Fishier yet, even though our country is blessed to have three huge and abundant oceans around us, 90 percent of the seafood we eat comes from abroad. And less than two percent of that ridiculous volume gets inspected. Indeed, that serving of imported seafood on your plate has traveled an average of 5,475 miles to reach you. And a third of the wild seafood we import has a most unappetizing acronym attached to it: IUU – or Illegal, Unreported, and Unregulated.
Meanwhile, America’s fishing families are being left out and shortchanged in our own market. Just as we’ve done with beer, books, and broccoli America needs a locavore movement to enrich environmental and human health with local, sustainable seafood.

For more information contact Institute for Fisheries Resources at www.ifrfish.org.
U.S. should catch its own seafood,” Austin American Statesman, July 22, 2014.

Synthetic food: Our future doesn’t taste good


Armed with hefty grants from the Pentagon, squads of corporate and governmental food technologists are on a mission to supplant nature with a great leap forward in the Brave New World of synthetic foodstuffs.
Not satisfied merely to tinker with genetic re-engineering of nature’s products, these mad scientists have a God-like goal of “creating” new food (assuming that God is a supernatural robotic being with a wicked sense of humor and not enough real work to do). Who will eat the stuff? Soldiers are to be the first lucky consumers.
Lauren Oleksyk, team leader of this operation at the US Army’s Natick Soldier Research Center, explains that battleground troops will be outfitted head to toe with electronic sensors that’ll constantly monitor their essential bio chemical levels, sending info about any imbalances to computer software attached to a 3-D printer, which will be a part of each individual soldier’s field gear.

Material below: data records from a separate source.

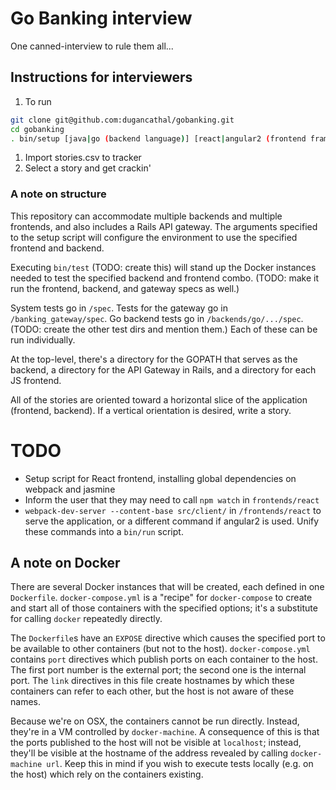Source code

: # Go Banking interview

One canned-interview to rule them all...

## Instructions for interviewers

1. To run
  ```bash
  git clone git@github.com:dugancathal/gobanking.git
  cd gobanking
  . bin/setup [java|go (backend language)] [react|angular2 (frontend framework)] 
  ```

1. Import stories.csv to tracker
1. Select a story and get crackin'

### A note on structure

This repository can accommodate multiple backends and multiple frontends, and also
includes a Rails API gateway. The arguments specified to the setup script will
configure the environment to use the specified frontend and backend.

Executing `bin/test` (TODO: create this) will stand up the Docker instances
needed to test the specified backend and frontend combo. (TODO: make it run the
frontend, backend, and gateway specs as well.)

System tests go in `/spec`. Tests for the gateway go in `/banking_gateway/spec`.
Go backend tests go in `/backends/go/.../spec`. (TODO: create the other test dirs
and mention them.) Each of these can be run individually.

At the top-level, there's a directory for the GOPATH that serves as the backend,
a directory for the API Gateway in Rails, and a directory for each JS frontend.

All of the stories are oriented toward a horizontal slice of the application (frontend, backend).
If a vertical orientation is desired, write a story.

# TODO

* Setup script for React frontend, installing global dependencies on webpack and jasmine
* Inform the user that they may need to call `npm watch` in `frontends/react`
* `webpack-dev-server --content-base src/client/` in `/frontends/react` to serve
the application, or a different command if angular2 is used. Unify these commands
into a `bin/run` script.

## A note on Docker
There are several Docker instances that will be created, each defined in one `Dockerfile`.
`docker-compose.yml` is a "recipe" for `docker-compose` to create and start all of
those containers with the specified options; it's a substitute for calling `docker`
repeatedly directly.

The `Dockerfile`s have an `EXPOSE` directive which causes the specified port to be
available to other containers (but not to the host). `docker-compose.yml` contains
`port` directives which publish ports on each container to the host. The first
port number is the external port; the second one is the internal port. The `link`
directives in this file create hostnames by which these containers can refer to
each other, but the host is not aware of these names.

Because we're on OSX, the containers cannot be run directly. Instead, they're in
a VM controlled by `docker-machine`. A consequence of this is that the ports published
to the host will not be visible at `localhost`; instead, they'll be visible at
the hostname of the address revealed by calling `docker-machine url`. Keep this
in mind if you wish to execute tests locally (e.g. on the host) which rely on the
containers existing.
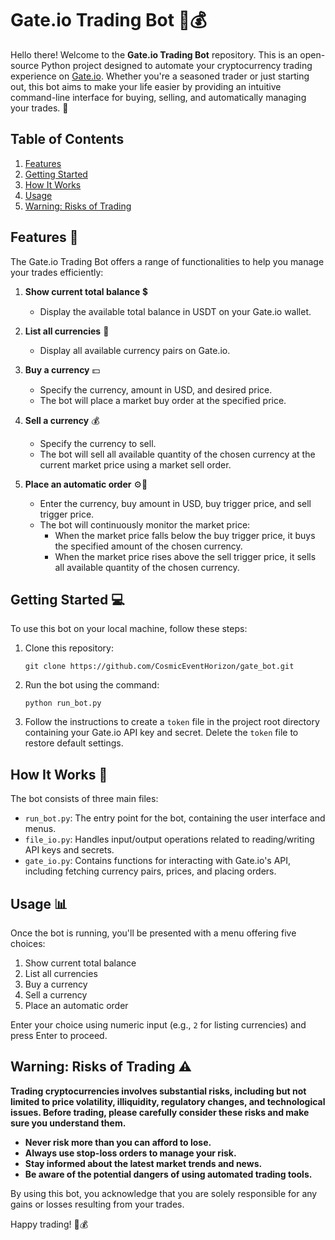 # Gate.io Trading Bot 🤖💰

Hello there! Welcome to the **Gate.io Trading Bot** repository. This is an open-source Python project designed to automate your cryptocurrency trading experience on [Gate.io](https://www.gate.io/). Whether you're a seasoned trader or just starting out, this bot aims to make your life easier by providing an intuitive command-line interface for buying, selling, and automatically managing your trades. 🚀

## Table of Contents

1. [Features](#features-)
2. [Getting Started](#getting-started-)
3. [How It Works](#how-it-works-)
4. [Usage](#usage-)
5. [Warning: Risks of Trading](#warning-risks-of-trading-️)

## Features 🌟

The Gate.io Trading Bot offers a range of functionalities to help you manage your trades efficiently:

1. **Show current total balance** 💲
   - Display the available total balance in USDT on your Gate.io wallet.

2. **List all currencies** 📝
   - Display all available currency pairs on Gate.io.

3. **Buy a currency** 💵
   - Specify the currency, amount in USD, and desired price.
   - The bot will place a market buy order at the specified price.

4. **Sell a currency** 💰
   - Specify the currency to sell.
   - The bot will sell all available quantity of the chosen currency at the current market price using a market sell order.

5. **Place an automatic order** ⚙️🔄
   - Enter the currency, buy amount in USD, buy trigger price, and sell trigger price.
   - The bot will continuously monitor the market price:
     - When the market price falls below the buy trigger price, it buys the specified amount of the chosen currency.
     - When the market price rises above the sell trigger price, it sells all available quantity of the chosen currency.

## Getting Started 💻

To use this bot on your local machine, follow these steps:

1. Clone this repository:
   ```
   git clone https://github.com/CosmicEventHorizon/gate_bot.git
   ```

2. Run the bot using the command:
   ```
   python run_bot.py
   ```
3. Follow the instructions to create a `token` file in the project root directory containing your Gate.io API key and secret. Delete the `token` file to restore default settings.

## How It Works 🔧

The bot consists of three main files:

- `run_bot.py`: The entry point for the bot, containing the user interface and menus.
- `file_io.py`: Handles input/output operations related to reading/writing API keys and secrets.
- `gate_io.py`: Contains functions for interacting with Gate.io's API, including fetching currency pairs, prices, and placing orders.

## Usage 📊

Once the bot is running, you'll be presented with a menu offering five choices:

1. Show current total balance
2. List all currencies
3. Buy a currency
4. Sell a currency
5. Place an automatic order

Enter your choice using numeric input (e.g., `2` for listing currencies) and press Enter to proceed.

## Warning: Risks of Trading ⚠️

**Trading cryptocurrencies involves substantial risks, including but not limited to price volatility, illiquidity, regulatory changes, and technological issues. Before trading, please carefully consider these risks and make sure you understand them.**

- **Never risk more than you can afford to lose.**
- **Always use stop-loss orders to manage your risk.**
- **Stay informed about the latest market trends and news.**
- **Be aware of the potential dangers of using automated trading tools.**

By using this bot, you acknowledge that you are solely responsible for any gains or losses resulting from your trades.

Happy trading! 🎉💰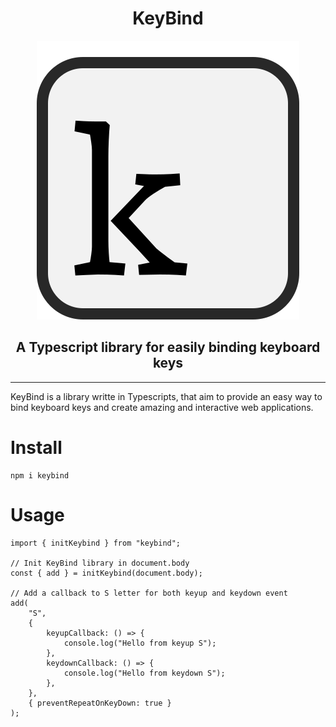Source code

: <h1 align="center">KeyBind</h1>

<div align=center>
    <img src="./assets/logo.svg" alt="KeybindJS logo" />
    <h2>A Typescript library for easily binding keyboard keys</h2>
</div>

---

KeyBind is a library writte in Typescripts, that aim to provide an easy way to bind keyboard keys and create amazing and interactive web applications.

# Install

```
npm i keybind
```

# Usage

```
import { initKeybind } from "keybind";

// Init KeyBind library in document.body
const { add } = initKeybind(document.body);

// Add a callback to S letter for both keyup and keydown event
add(
    "S",
    {
        keyupCallback: () => {
            console.log("Hello from keyup S");
        },
        keydownCallback: () => {
            console.log("Hello from keydown S");
        },
    },
    { preventRepeatOnKeyDown: true }
);
```
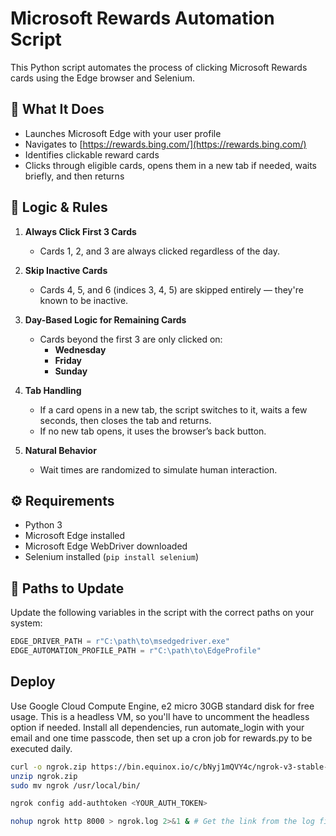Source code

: # Microsoft Rewards Automation Script

This Python script automates the process of clicking Microsoft Rewards cards using the Edge browser and Selenium.

## 🎯 What It Does

- Launches Microsoft Edge with your user profile
- Navigates to [https://rewards.bing.com/](https://rewards.bing.com/)
- Identifies clickable reward cards
- Clicks through eligible cards, opens them in a new tab if needed, waits briefly, and then returns

## 🧠 Logic & Rules

1. **Always Click First 3 Cards**
   - Cards 1, 2, and 3 are always clicked regardless of the day.

2. **Skip Inactive Cards**
   - Cards 4, 5, and 6 (indices 3, 4, 5) are skipped entirely — they're known to be inactive.

3. **Day-Based Logic for Remaining Cards**
   - Cards beyond the first 3 are only clicked on:
     - **Wednesday**
     - **Friday**
     - **Sunday**

4. **Tab Handling**
   - If a card opens in a new tab, the script switches to it, waits a few seconds, then closes the tab and returns.
   - If no new tab opens, it uses the browser’s back button.

5. **Natural Behavior**
   - Wait times are randomized to simulate human interaction.

## ⚙️ Requirements

- Python 3
- Microsoft Edge installed
- Microsoft Edge WebDriver downloaded
- Selenium installed (`pip install selenium`)

## 📁 Paths to Update

Update the following variables in the script with the correct paths on your system:

```python
EDGE_DRIVER_PATH = r"C:\path\to\msedgedriver.exe"
EDGE_AUTOMATION_PROFILE_PATH = r"C:\path\to\EdgeProfile"
```

## Deploy
Use Google Cloud Compute Engine, e2 micro 30GB standard disk for free usage. This is a headless VM, so you'll have to uncomment the headless option if needed. Install all dependencies, run automate_login with your email and one time passcode, then set up a cron job for rewards.py to be executed daily.

```bash
curl -o ngrok.zip https://bin.equinox.io/c/bNyj1mQVY4c/ngrok-v3-stable-linux-amd64.zip
unzip ngrok.zip
sudo mv ngrok /usr/local/bin/

ngrok config add-authtoken <YOUR_AUTH_TOKEN>

nohup ngrok http 8000 > ngrok.log 2>&1 & # Get the link from the log file
```
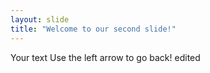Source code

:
 ```yaml
---
layout: slide
title: "Welcome to our second slide!"
---
```

Your text
Use the left arrow to go back!
edited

Low on potassium? No problem – “We envision to have a 3-D printer that is interfaced with the soldier,” says Oleksyk. “Then they would be able to have either powdered or liquid matrices [printed out] on demand that they can take and eat immediately to fill that need.”
Yes, a potassium patty! It’s synthesized on the spot from various oils and powders and “printed out” as a sort of food-like edible. Yum! Well, not really, for taste and texture are still futuristic concepts. But still, instantly-printed food is upon us, an ungodly high-tech hallelujah moment.
These tech deities are targeting soldiers first… but then us. With world population exploding and climate change endangering old-fashioned agriculture, they say that printed-out nutrition is our future. As one of the corporate engineers rather ominously put it: “We eventually have to change our perception of what food is.”

“Would You Eat a Pizza That Came Out of a Printer?” www.alternet.org, November 6, 2014.
“Army Eyes 3-D Printed Food For Soldiers,” www.npr.org, November 4, 2014.